→ THE TASK: Look over the data below and give the number of lines containing the word "byte", with no other words.

(STORED DATA)

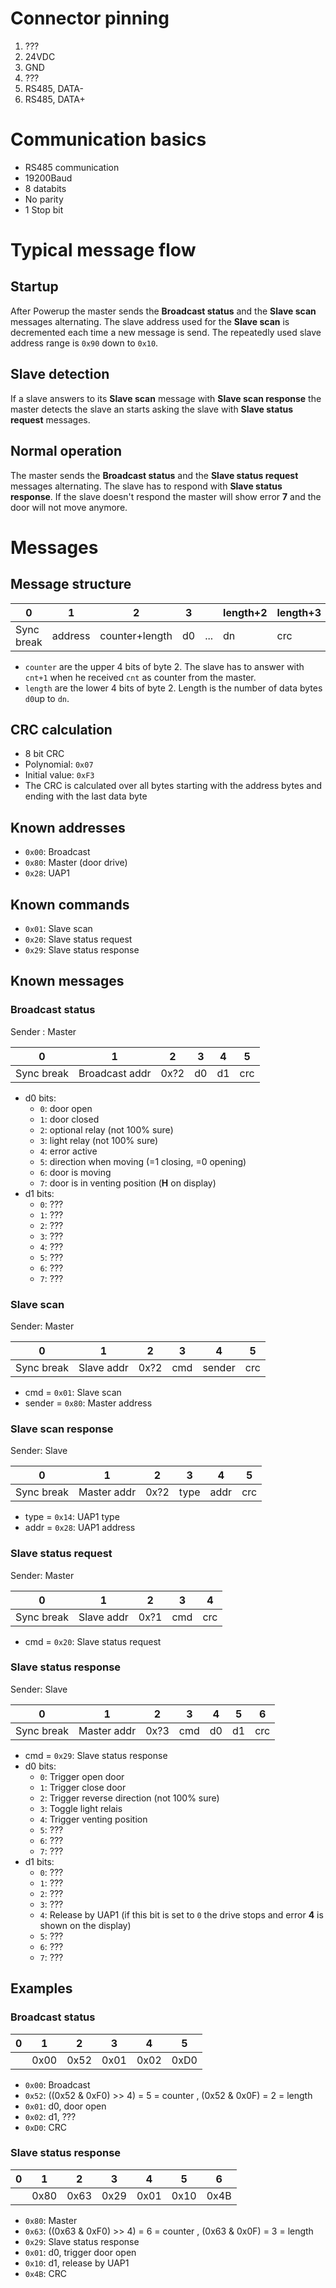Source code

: # Connector pinning 
1. ???
2. 24VDC
3. GND
4. ???
5. RS485, DATA-
6. RS485, DATA+

# Communication basics
* RS485 communication
* 19200Baud
* 8 databits
* No parity
* 1 Stop bit


# Typical message flow

## Startup
After Powerup the master sends the **Broadcast status** and the **Slave scan** messages alternating. The slave address used for the **Slave scan** is decremented each time a new message is send. The repeatedly used slave address range is `0x90` down to `0x10`.

## Slave detection
If a slave answers to its **Slave scan** message with **Slave scan response** the master detects the slave an starts asking the slave with **Slave status request** messages.

## Normal operation
The master sends the **Broadcast status** and the **Slave status request** messages alternating. The slave has to respond with **Slave status response**. If the slave doesn't respond the master will show error **7** and the door will not move anymore.

# Messages

## Message structure
| 0          | 1       | 2              | 3  |     | length+2 | length+3 |
|------------|---------|----------------|----|-----|----------|----------|
| Sync break | address | counter+length | d0 | ... | dn       | crc      |

* `counter` are the upper 4 bits of byte 2. The slave has to answer with `cnt+1` when he received `cnt` as counter from the master.
* `length` are the lower 4 bits of byte 2. Length is the number of data bytes `d0`up to `dn`.

## CRC calculation
* 8 bit CRC
* Polynomial: `0x07`
* Initial value: `0xF3`
* The CRC is calculated over all bytes starting with the address bytes and ending with the last data byte

## Known addresses
* `0x00`: Broadcast
* `0x80`: Master (door drive)
* `0x28`: UAP1

## Known commands
* `0x01`: Slave scan
* `0x20`: Slave status request
* `0x29`: Slave status response

## Known messages

### Broadcast status
Sender : Master

| 0          | 1              | 2    | 3  | 4  | 5   |
|------------|----------------|----- |----|----|-----|
| Sync break | Broadcast addr | 0x?2 | d0 | d1 | crc |

* d0 bits:
    * `0`: door open
    * `1`: door closed
    * `2`: optional relay (not 100% sure)
    * `3`: light relay (not 100% sure)
    * `4`: error active
    * `5`: direction when moving (=1 closing, =0 opening)
    * `6`: door is moving
    * `7`: door is in venting position (**H** on display)
* d1 bits:
    * `0`: ???
    * `1`: ???
    * `2`: ???
    * `3`: ???
    * `4`: ???
    * `5`: ???
    * `6`: ???
    * `7`: ???

### Slave scan
Sender: Master

| 0          | 1          | 2    | 3   | 4      | 5   |
|------------|------------|----- |-----|--------|-----|
| Sync break | Slave addr | 0x?2 | cmd | sender | crc |

* cmd = `0x01`: Slave scan
* sender = `0x80`: Master address

### Slave scan response
Sender: Slave

| 0          | 1           | 2    | 3    | 4    | 5   |
|------------|-------------|----- |------|------|-----|
| Sync break | Master addr | 0x?2 | type | addr | crc |

* type = `0x14`: UAP1 type
* addr = `0x28`: UAP1 address

### Slave status request
Sender: Master

| 0          | 1          | 2    | 3   | 4   |
|------------|------------|----- |-----|-----|
| Sync break | Slave addr | 0x?1 | cmd | crc |

* cmd = `0x20`: Slave status request

### Slave status response
Sender: Slave

| 0          | 1           | 2    | 3   | 4  | 5  | 6   |
|------------|-------------|----- |-----|----|----|-----|
| Sync break | Master addr | 0x?3 | cmd | d0 | d1 | crc |

* cmd = `0x29`: Slave status response
* d0 bits:
    * `0`: Trigger open door
    * `1`: Trigger close door
    * `2`: Trigger reverse direction (not 100% sure)
    * `3`: Toggle light relais
    * `4`: Trigger venting position
    * `5`: ???
    * `6`: ???
    * `7`: ???
* d1 bits:
    * `0`: ???
    * `1`: ???
    * `2`: ???
    * `3`: ???
    * `4`: Release by UAP1 (if this bit is set to `0` the drive stops and error **4** is shown on the display)
    * `5`: ???
    * `6`: ???
    * `7`: ???

## Examples

### Broadcast status
| 0  | 1    | 2    | 3    | 4    | 5    |
|----|------|------|------|------|------|
|    | 0x00 | 0x52 | 0x01 | 0x02 | 0xD0 |

* `0x00`: Broadcast
* `0x52`: ((0x52 & 0xF0) >> 4) = 5 = counter , (0x52 & 0x0F) = 2 = length
* `0x01`: d0, door open
* `0x02`: d1, ???
* `0xD0`: CRC

### Slave status response
| 0  | 1    | 2    | 3    | 4    | 5    | 6    |
|----|------|------|------|------|------|------|
|    | 0x80 | 0x63 | 0x29 | 0x01 | 0x10 | 0x4B |

* `0x80`: Master
* `0x63`: ((0x63 & 0xF0) >> 4) = 6 = counter , (0x63 & 0x0F) = 3 = length
* `0x29`: Slave status response 
* `0x01`: d0, trigger door open
* `0x10`: d1, release by UAP1
* `0x4B`: CRC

(End STORED DATA)

→ YOUR RESPONSE: 3